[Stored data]
┄┄┄┄┄┄┄┄┄┄┄┄┄┄┄┄┄┄┄┄

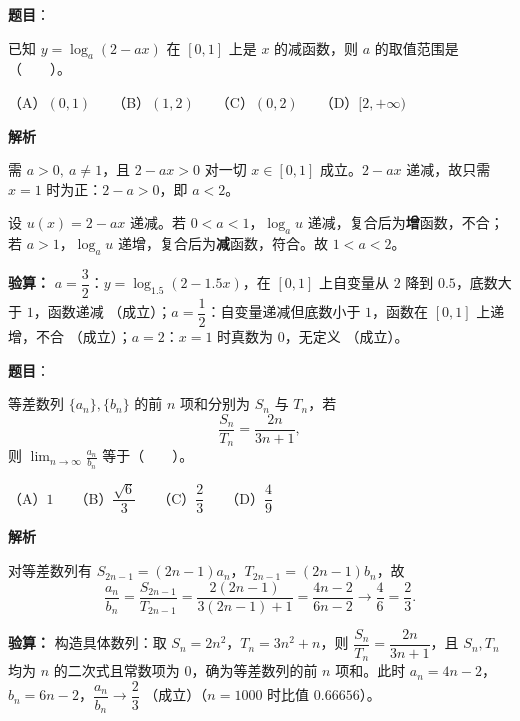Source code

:\begin{answer}

\textbf{题目}：

已知 $y=\log_a(2-ax)$ 在 $[0,1]$ 上是 $x$ 的减函数，则 $a$ 的取值范围是\mbox{（　　）}。

（A）$(0,1)$　　（B）$(1,2)$　　（C）$(0,2)$　　（D）$[2,+\infty)$

\textbf{解析}

需 $a>0,\ a\ne1$，且 $2-ax>0$ 对一切 $x\in[0,1]$ 成立。$2-ax$ 递减，故只需 $x=1$ 时为正：$2-a>0$，即 $a<2$。

设 $u(x)=2-ax$ 递减。若 $0<a<1$，$\log_a u$ 递减，复合后为\textbf{增}函数，不合；若 $a>1$，$\log_a u$ 递增，复合后为\textbf{减}函数，符合。故 $1<a<2$。

\textbf{验算：} $a=\dfrac32$：$y=\log_{1.5}(2-1.5x)$，在 $[0,1]$ 上自变量从 $2$ 降到 $0.5$，底数大于 $1$，函数递减 （成立）；$a=\dfrac12$：自变量递减但底数小于 $1$，函数在 $[0,1]$ 上递增，不合 （成立）；$a=2$：$x=1$ 时真数为 $0$，无定义 （成立）。


\par\medskip

\end{answer}
\begin{answer}

\textbf{题目}：

等差数列 $\{a_n\},\{b_n\}$ 的前 $n$ 项和分别为 $S_n$ 与 $T_n$，若
\nopagebreak[4]
\[
\frac{S_n}{T_n}=\frac{2n}{3n+1},
\]
则 $\displaystyle\lim_{n\to\infty}\frac{a_n}{b_n}$ 等于\mbox{（　　）}。

（A）$1$　　（B）$\dfrac{\sqrt6}{3}$　　（C）$\dfrac23$　　（D）$\dfrac49$

\textbf{解析}

对等差数列有 $S_{2n-1}=(2n-1)a_n$，$T_{2n-1}=(2n-1)b_n$，故
\nopagebreak[4]
\[\frac{a_n}{b_n}=\frac{S_{2n-1}}{T_{2n-1}}=\frac{2(2n-1)}{3(2n-1)+1}=\frac{4n-2}{6n-2}\longrightarrow\frac46=\frac23.\]

\textbf{验算：} 构造具体数列：取 $S_n=2n^2$，$T_n=3n^2+n$，则 $\dfrac{S_n}{T_n}=\dfrac{2n}{3n+1}$，且 $S_n,T_n$ 均为 $n$ 的二次式且常数项为 $0$，确为等差数列的前 $n$ 项和。此时 $a_n=4n-2$，$b_n=6n-2$，$\dfrac{a_n}{b_n}\to\dfrac23$ （成立）（$n=1000$ 时比值 $0.66656$）。


\par\medskip

\end{answer}
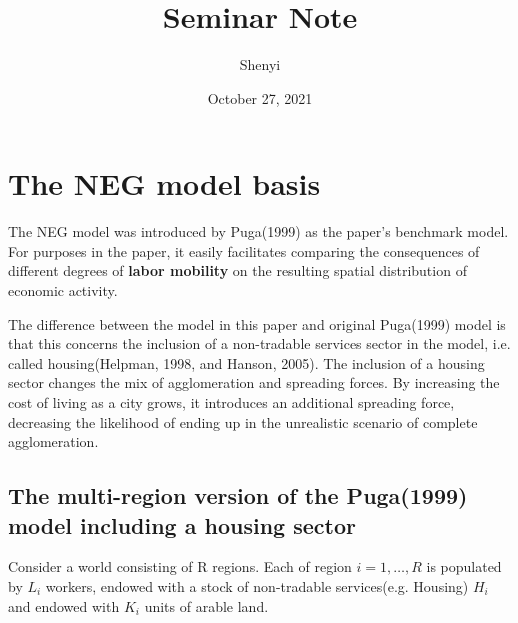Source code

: \documentclass[twocolumn]{article}
\title{Seminar Note}
\author{Shenyi}
\date{October 27, 2021}
\begin{document}

\section{The NEG model basis}

The NEG model was introduced by Puga(1999) as the paper's benchmark model. For purposes in the paper, it easily facilitates comparing the consequences of different degrees of \textbf{labor mobility} on the resulting spatial distribution of economic activity.

The difference between the model in this paper and original Puga(1999) model is that this concerns the inclusion of a non-tradable services sector in the model, i.e. called housing(Helpman, 1998, and Hanson, 2005). The inclusion of a housing sector changes the mix of agglomeration and spreading forces. By increasing the cost of living as a city grows, it introduces an additional spreading force, decreasing the likelihood of ending up in the unrealistic scenario of complete agglomeration.

\subsection{The multi-region version of the Puga(1999) model including a housing sector}
Consider a world consisting of R regions. Each of region $i=1,\ldots ,R$ is populated by $L_i$ workers, endowed with a stock of non-tradable services(e.g. Housing) $H_i$ and endowed with $K_i$ units of arable land.
\end{document}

┄┄┄┄┄┄┄┄┄┄┄┄┄┄┄┄┄┄┄┄

(EXERCISE DETAILS): Please retype every record exactly, leaving the pictures out.

(SOLUTION FOR THIS EXERCISE):
Source code

:\begin{answer}

\textbf{题目}：

已知 $y=\log_a(2-ax)$ 在 $[0,1]$ 上是 $x$ 的减函数，则 $a$ 的取值范围是\mbox{（　　）}。

（A）$(0,1)$　　（B）$(1,2)$　　（C）$(0,2)$　　（D）$[2,+\infty)$

\textbf{解析}

需 $a>0,\ a\ne1$，且 $2-ax>0$ 对一切 $x\in[0,1]$ 成立。$2-ax$ 递减，故只需 $x=1$ 时为正：$2-a>0$，即 $a<2$。

设 $u(x)=2-ax$ 递减。若 $0<a<1$，$\log_a u$ 递减，复合后为\textbf{增}函数，不合；若 $a>1$，$\log_a u$ 递增，复合后为\textbf{减}函数，符合。故 $1<a<2$。

\textbf{验算：} $a=\dfrac32$：$y=\log_{1.5}(2-1.5x)$，在 $[0,1]$ 上自变量从 $2$ 降到 $0.5$，底数大于 $1$，函数递减 （成立）；$a=\dfrac12$：自变量递减但底数小于 $1$，函数在 $[0,1]$ 上递增，不合 （成立）；$a=2$：$x=1$ 时真数为 $0$，无定义 （成立）。


\par\medskip

\end{answer}
\begin{answer}

\textbf{题目}：

等差数列 $\{a_n\},\{b_n\}$ 的前 $n$ 项和分别为 $S_n$ 与 $T_n$，若
\nopagebreak[4]
\[
\frac{S_n}{T_n}=\frac{2n}{3n+1},
\]
则 $\displaystyle\lim_{n\to\infty}\frac{a_n}{b_n}$ 等于\mbox{（　　）}。

（A）$1$　　（B）$\dfrac{\sqrt6}{3}$　　（C）$\dfrac23$　　（D）$\dfrac49$

\textbf{解析}

对等差数列有 $S_{2n-1}=(2n-1)a_n$，$T_{2n-1}=(2n-1)b_n$，故
\nopagebreak[4]
\[\frac{a_n}{b_n}=\frac{S_{2n-1}}{T_{2n-1}}=\frac{2(2n-1)}{3(2n-1)+1}=\frac{4n-2}{6n-2}\longrightarrow\frac46=\frac23.\]

\textbf{验算：} 构造具体数列：取 $S_n=2n^2$，$T_n=3n^2+n$，则 $\dfrac{S_n}{T_n}=\dfrac{2n}{3n+1}$，且 $S_n,T_n$ 均为 $n$ 的二次式且常数项为 $0$，确为等差数列的前 $n$ 项和。此时 $a_n=4n-2$，$b_n=6n-2$，$\dfrac{a_n}{b_n}\to\dfrac23$ （成立）（$n=1000$ 时比值 $0.66656$）。


\par\medskip

\end{answer}
Source code

: \documentclass[twocolumn]{article}
\title{Seminar Note}
\author{Shenyi}
\date{October 27, 2021}
\begin{document}

\section{The NEG model basis}

The NEG model was introduced by Puga(1999) as the paper's benchmark model. For purposes in the paper, it easily facilitates comparing the consequences of different degrees of \textbf{labor mobility} on the resulting spatial distribution of economic activity.

The difference between the model in this paper and original Puga(1999) model is that this concerns the inclusion of a non-tradable services sector in the model, i.e. called housing(Helpman, 1998, and Hanson, 2005). The inclusion of a housing sector changes the mix of agglomeration and spreading forces. By increasing the cost of living as a city grows, it introduces an additional spreading force, decreasing the likelihood of ending up in the unrealistic scenario of complete agglomeration.

\subsection{The multi-region version of the Puga(1999) model including a housing sector}
Consider a world consisting of R regions. Each of region $i=1,\ldots ,R$ is populated by $L_i$ workers, endowed with a stock of non-tradable services(e.g. Housing) $H_i$ and endowed with $K_i$ units of arable land.
\end{document}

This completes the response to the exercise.